From AI Adoption to Real Business Value

Enterprise AI event at Microsoft in Mountain View

This week I had the opportunity to attend Enterprise AI at Microsoft, an event held at Microsoft’s campus in Mountain View and organized by Open Future Forum.

After listening to the different sessions and discussions, I left with four main takeaways:

  1. AI adoption is not the goal. Business impact is.
  2. Don’t just add AI to existing processes. Rethink them.
  3. Good AI needs good data and business context.
  4. AI agents need permissions and governance.

For me, these four points summarize an important change in the Enterprise AI conversation: we are moving from experimenting with what AI can do to understanding how to create real, measurable and secure business value with it.

1. AI adoption is not the goal. Business impact is.

One of the ideas that stayed with me was how we measure AI success.

It’s easy to measure adoption: licenses, active users, prompts or usage. But none of these necessarily tell us if the business is actually improving.

I think the questions should be much simpler:

Are we doing something faster? Are we improving quality? Are we reducing repetitive work? Are we making better decisions?

AI adoption can be a useful indicator, but it shouldn’t be the final KPI. The real measure of success should be the impact on the business.

2. Don’t just add AI to existing processes. Rethink them.

One of the easiest ways to introduce AI is to take an existing process and add an AI tool somewhere in the middle.

That can help, but it can also mean using new technology to make an old process slightly faster.

A question from the session that I found much more interesting was:

If we designed this process today, knowing what AI can do, would we design it in the same way?

Maybe some steps can disappear. Maybe information can be prepared automatically. Maybe people only need to intervene when judgment or a decision is required.

For me, this is where AI starts becoming business transformation rather than just another productivity tool.

3. Good AI needs good data and business context.

This was also a good reminder that AI doesn’t magically solve data problems.

In fact, it can make them more visible.

An AI agent needs to understand more than where the data is stored. It needs to understand what that data means: what is revenue, which customer information is correct, how different datasets are related, or which business rules should be applied.

This reinforced something I see in my day-to-day work: projects like Master Data, data governance or common business definitions may not sound like AI projects, but they are quickly becoming part of the AI foundation.

The better the context we give AI, the more useful and reliable its answers can become.

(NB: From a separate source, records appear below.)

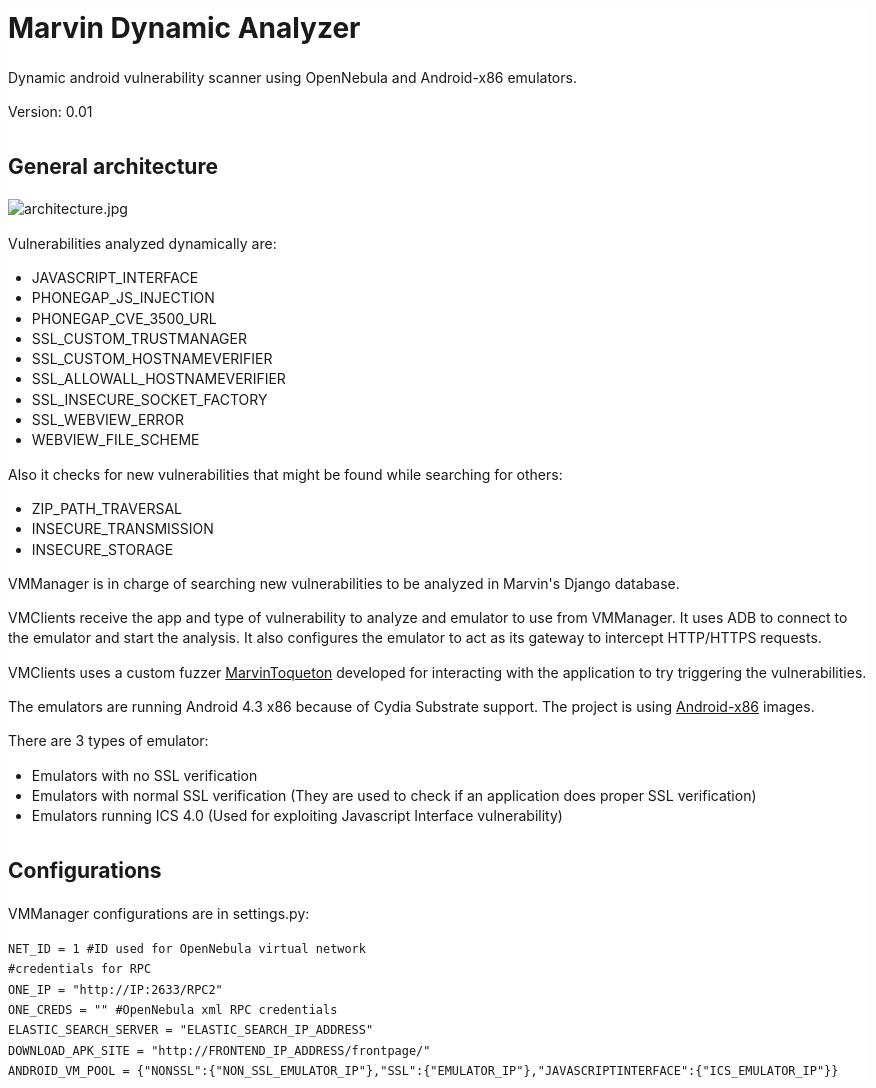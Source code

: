 # Marvin Dynamic Analyzer #

Dynamic android vulnerability scanner using OpenNebula and Android-x86 emulators. 

Version: 0.01

## General architecture ##

![architecture.jpg](https://raw.githubusercontent.com/programa-stic/Marvin-dynamic-Analyzer/master/images/architecture.jpg)

Vulnerabilities analyzed dynamically are:

* JAVASCRIPT_INTERFACE
* PHONEGAP_JS_INJECTION
* PHONEGAP_CVE_3500_URL
* SSL_CUSTOM_TRUSTMANAGER
* SSL_CUSTOM_HOSTNAMEVERIFIER
* SSL_ALLOWALL_HOSTNAMEVERIFIER
* SSL_INSECURE_SOCKET_FACTORY
* SSL_WEBVIEW_ERROR
* WEBVIEW_FILE_SCHEME

Also it checks for new vulnerabilities that might be found while searching for others:

* ZIP_PATH_TRAVERSAL
* INSECURE_TRANSMISSION
* INSECURE_STORAGE

VMManager is in charge of searching new vulnerabilities to be analyzed in Marvin's Django database.  

VMClients receive the app and type of vulnerability to analyze and emulator to use from VMManager. It uses ADB to connect to the emulator and start the analysis. It also configures the emulator to act as its gateway to intercept HTTP/HTTPS requests.

VMClients uses a custom fuzzer [MarvinToqueton](https://github.com/programastic/Marvin-toqueton/) developed for interacting with the application to try triggering the vulnerabilities.

The emulators are running Android 4.3 x86 because of Cydia Substrate support. The project is using [Android-x86](www.android-x86.org) images.

There are 3 types of emulator:
* Emulators with no SSL verification
* Emulators with normal SSL verification (They are used to check if an application does proper SSL verification)
* Emulators running ICS 4.0 (Used for exploiting Javascript Interface vulnerability)

## Configurations ##

VMManager configurations are in settings.py:

```
NET_ID = 1 #ID used for OpenNebula virtual network
#credentials for RPC
ONE_IP = "http://IP:2633/RPC2"
ONE_CREDS = "" #OpenNebula xml RPC credentials
ELASTIC_SEARCH_SERVER = "ELASTIC_SEARCH_IP_ADDRESS"
DOWNLOAD_APK_SITE = "http://FRONTEND_IP_ADDRESS/frontpage/"
ANDROID_VM_POOL = {"NONSSL":{"NON_SSL_EMULATOR_IP"},"SSL":{"EMULATOR_IP"},"JAVASCRIPTINTERFACE":{"ICS_EMULATOR_IP"}}
```
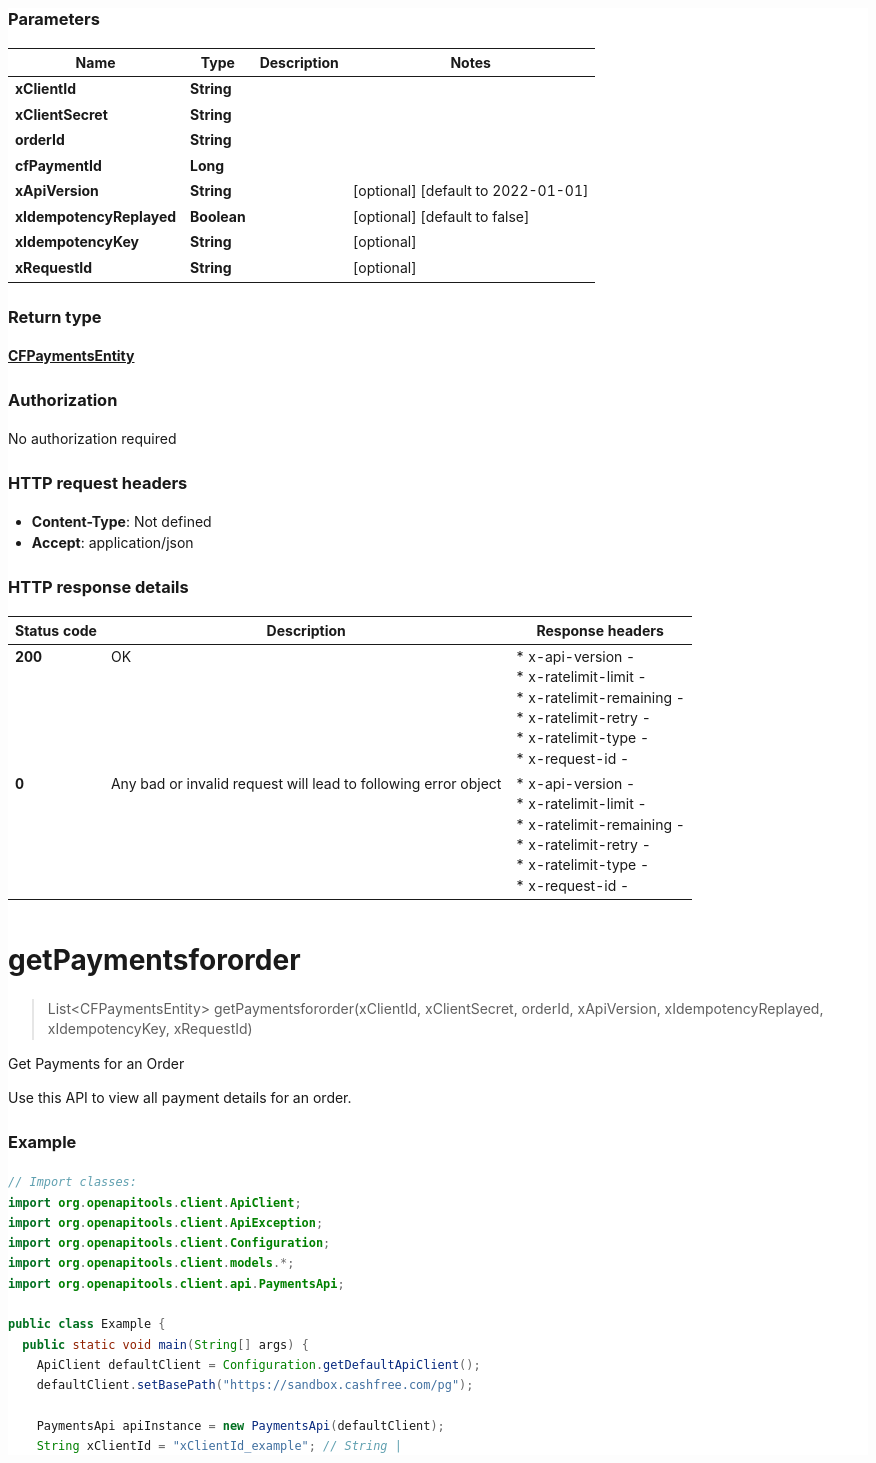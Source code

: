### Parameters

| Name | Type        | Description  | Notes |
|------------- |-------------| ------------- | -------------|
| **xClientId** | **String**  |  | |
| **xClientSecret** | **String**  |  | |
| **orderId** | **String**  |  | |
| **cfPaymentId** | **Long**    |  | |
| **xApiVersion** | **String**  |  | [optional] [default to 2022-01-01] |
| **xIdempotencyReplayed** | **Boolean** |  | [optional] [default to false] |
| **xIdempotencyKey** | **String**  |  | [optional] |
| **xRequestId** | **String**  |  | [optional] |

### Return type

[**CFPaymentsEntity**](CFPaymentsEntity.md)

### Authorization

No authorization required

### HTTP request headers

 - **Content-Type**: Not defined
 - **Accept**: application/json

### HTTP response details
| Status code | Description | Response headers |
|-------------|-------------|------------------|
| **200** | OK |  * x-api-version -  <br>  * x-ratelimit-limit -  <br>  * x-ratelimit-remaining -  <br>  * x-ratelimit-retry -  <br>  * x-ratelimit-type -  <br>  * x-request-id -  <br>  |
| **0** | Any bad or invalid request will lead to following error object |  * x-api-version -  <br>  * x-ratelimit-limit -  <br>  * x-ratelimit-remaining -  <br>  * x-ratelimit-retry -  <br>  * x-ratelimit-type -  <br>  * x-request-id -  <br>  |

<a name="getPaymentsfororder"></a>
# **getPaymentsfororder**
> List&lt;CFPaymentsEntity&gt; getPaymentsfororder(xClientId, xClientSecret, orderId, xApiVersion, xIdempotencyReplayed, xIdempotencyKey, xRequestId)

Get Payments for an Order

Use this API to view all payment details for an order.

### Example
```java
// Import classes:
import org.openapitools.client.ApiClient;
import org.openapitools.client.ApiException;
import org.openapitools.client.Configuration;
import org.openapitools.client.models.*;
import org.openapitools.client.api.PaymentsApi;

public class Example {
  public static void main(String[] args) {
    ApiClient defaultClient = Configuration.getDefaultApiClient();
    defaultClient.setBasePath("https://sandbox.cashfree.com/pg");

    PaymentsApi apiInstance = new PaymentsApi(defaultClient);
    String xClientId = "xClientId_example"; // String | 
```
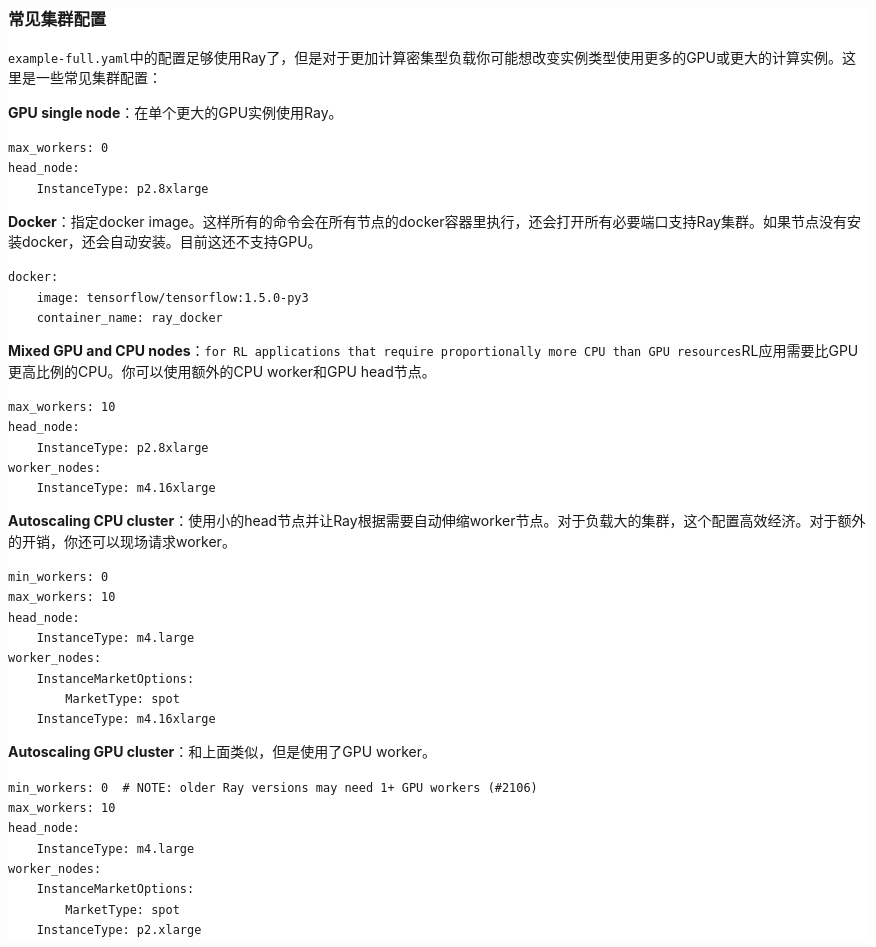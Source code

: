 ### 常见集群配置
`example-full.yaml`中的配置足够使用Ray了，但是对于更加计算密集型负载你可能想改变实例类型使用更多的GPU或更大的计算实例。这里是一些常见集群配置：

**GPU single node**：在单个更大的GPU实例使用Ray。
```shell
max_workers: 0
head_node:
    InstanceType: p2.8xlarge
```

**Docker**：指定docker image。这样所有的命令会在所有节点的docker容器里执行，还会打开所有必要端口支持Ray集群。如果节点没有安装docker，还会自动安装。目前这还不支持GPU。
```shell
docker:
    image: tensorflow/tensorflow:1.5.0-py3
    container_name: ray_docker
```

**Mixed GPU and CPU nodes**：`for RL applications that require proportionally more CPU than GPU resources`RL应用需要比GPU更高比例的CPU。你可以使用额外的CPU worker和GPU head节点。
```shell
max_workers: 10
head_node:
    InstanceType: p2.8xlarge
worker_nodes:
    InstanceType: m4.16xlarge
```

**Autoscaling CPU cluster**：使用小的head节点并让Ray根据需要自动伸缩worker节点。对于负载大的集群，这个配置高效经济。对于额外的开销，你还可以现场请求worker。
```shell
min_workers: 0
max_workers: 10
head_node:
    InstanceType: m4.large
worker_nodes:
    InstanceMarketOptions:
        MarketType: spot
    InstanceType: m4.16xlarge
```

**Autoscaling GPU cluster**：和上面类似，但是使用了GPU worker。
```shell
min_workers: 0  # NOTE: older Ray versions may need 1+ GPU workers (#2106)
max_workers: 10
head_node:
    InstanceType: m4.large
worker_nodes:
    InstanceMarketOptions:
        MarketType: spot
    InstanceType: p2.xlarge
```
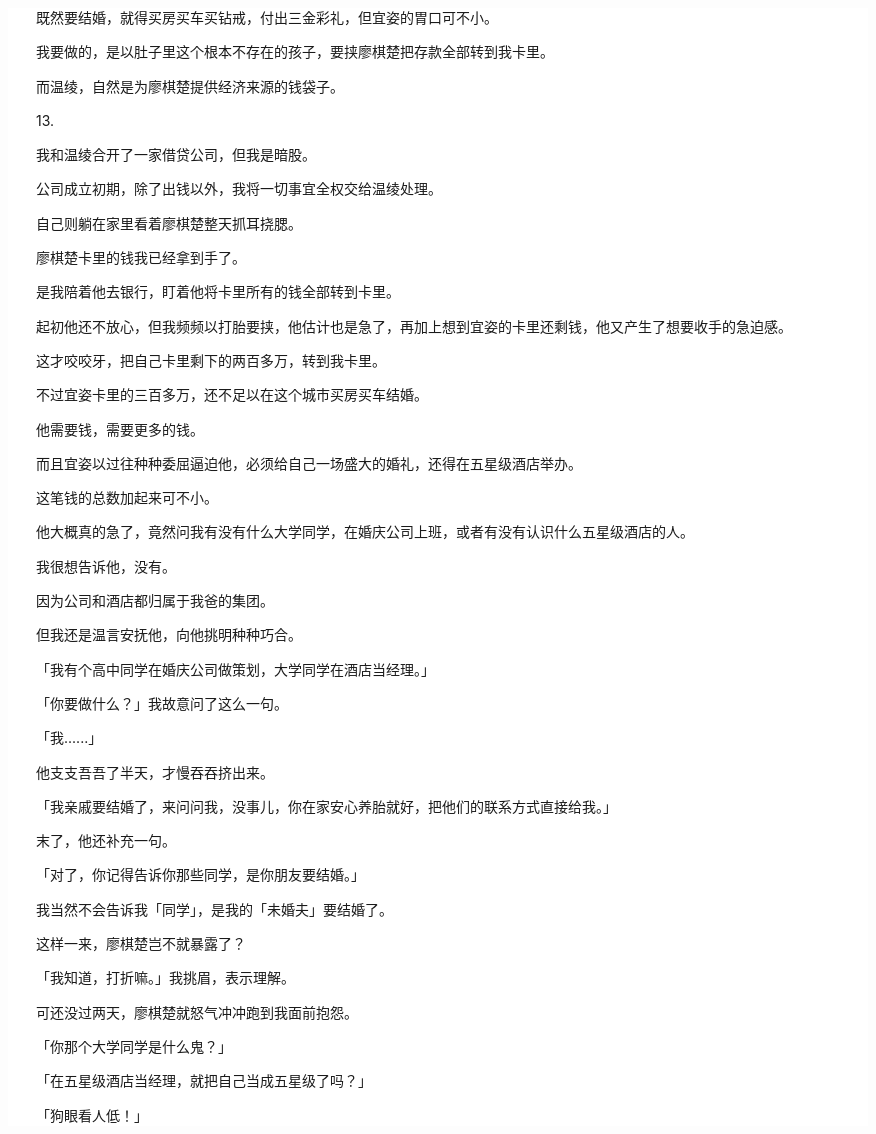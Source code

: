 &emsp;&emsp;既然要结婚，就得买房买车买钻戒，付出三金彩礼，但宜姿的胃口可不小。  
  
&emsp;&emsp;我要做的，是以肚子里这个根本不存在的孩子，要挟廖棋楚把存款全部转到我卡里。  
  
&emsp;&emsp;而温绫，自然是为廖棋楚提供经济来源的钱袋子。  
  
&emsp;&emsp;13.  
  
&emsp;&emsp;我和温绫合开了一家借贷公司，但我是暗股。  
  
&emsp;&emsp;公司成立初期，除了出钱以外，我将一切事宜全权交给温绫处理。  
  
&emsp;&emsp;自己则躺在家里看着廖棋楚整天抓耳挠腮。  
  
&emsp;&emsp;廖棋楚卡里的钱我已经拿到手了。  
  
&emsp;&emsp;是我陪着他去银行，盯着他将卡里所有的钱全部转到卡里。  
  
&emsp;&emsp;起初他还不放心，但我频频以打胎要挟，他估计也是急了，再加上想到宜姿的卡里还剩钱，他又产生了想要收手的急迫感。  
  
&emsp;&emsp;这才咬咬牙，把自己卡里剩下的两百多万，转到我卡里。  
  
&emsp;&emsp;不过宜姿卡里的三百多万，还不足以在这个城市买房买车结婚。  
  
&emsp;&emsp;他需要钱，需要更多的钱。  
  
&emsp;&emsp;而且宜姿以过往种种委屈逼迫他，必须给自己一场盛大的婚礼，还得在五星级酒店举办。  
  
&emsp;&emsp;这笔钱的总数加起来可不小。  
  
&emsp;&emsp;他大概真的急了，竟然问我有没有什么大学同学，在婚庆公司上班，或者有没有认识什么五星级酒店的人。  
  
&emsp;&emsp;我很想告诉他，没有。  
  
&emsp;&emsp;因为公司和酒店都归属于我爸的集团。  
  
&emsp;&emsp;但我还是温言安抚他，向他挑明种种巧合。  
  
&emsp;&emsp;「我有个高中同学在婚庆公司做策划，大学同学在酒店当经理。」  
  
&emsp;&emsp;「你要做什么？」我故意问了这么一句。  
  
&emsp;&emsp;「我......」  
  
&emsp;&emsp;他支支吾吾了半天，才慢吞吞挤出来。  
  
&emsp;&emsp;「我亲戚要结婚了，来问问我，没事儿，你在家安心养胎就好，把他们的联系方式直接给我。」  
  
&emsp;&emsp;末了，他还补充一句。  
  
&emsp;&emsp;「对了，你记得告诉你那些同学，是你朋友要结婚。」  
  
&emsp;&emsp;我当然不会告诉我「同学」，是我的「未婚夫」要结婚了。  
  
&emsp;&emsp;这样一来，廖棋楚岂不就暴露了？  
  
&emsp;&emsp;「我知道，打折嘛。」我挑眉，表示理解。  
  
&emsp;&emsp;可还没过两天，廖棋楚就怒气冲冲跑到我面前抱怨。  
  
&emsp;&emsp;「你那个大学同学是什么鬼？」  
  
&emsp;&emsp;「在五星级酒店当经理，就把自己当成五星级了吗？」  
  
&emsp;&emsp;「狗眼看人低！」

4. AI agents need permissions and governance.

This was probably one of the most practical takeaways for me.

As we move from AI assistants that answer questions to AI agents that can access systems and perform actions, identity and permissions become critical.

A simple example discussed during the session explains it very well.

Imagine a Sales Manager and someone from Finance asking the same AI agent the same question. If the Sales Manager doesn’t have permission to access compensation data, the agent shouldn’t reveal it. A Finance user with the appropriate permissions may receive a different answer.

The principle is simple:

AI should inherit permissions, not bypass them.

And when agents start performing actions, we also need traceability. We should know who requested an action, which agent performed it, what information it accessed, whether it was authorized and what happened afterwards.

Permissions, identity and auditability shouldn’t be something we think about after deploying AI agents. They need to be part of the architecture from the beginning.

From AI experimentation to AI transformation

My main reflection after the event is that the Enterprise AI conversation is becoming more mature.

The interesting questions are no longer only about what AI can do.

They are becoming:

Where does AI really create value?

Which processes should we redesign?

Is our data ready?

Who should be allowed to access what?

How are we going to measure the result?

And there was one simple exercise from the session that I particularly liked.

Ask every member of the leadership team independently:

“In one sentence, what would AI success look like for our business?”

Then compare the answers.

Before talking about models, agents or technology, we need to agree on what we are actually trying to achieve.

That, for me, was the biggest takeaway from the session:

Enterprise AI is becoming less about AI itself and much more about business transformation.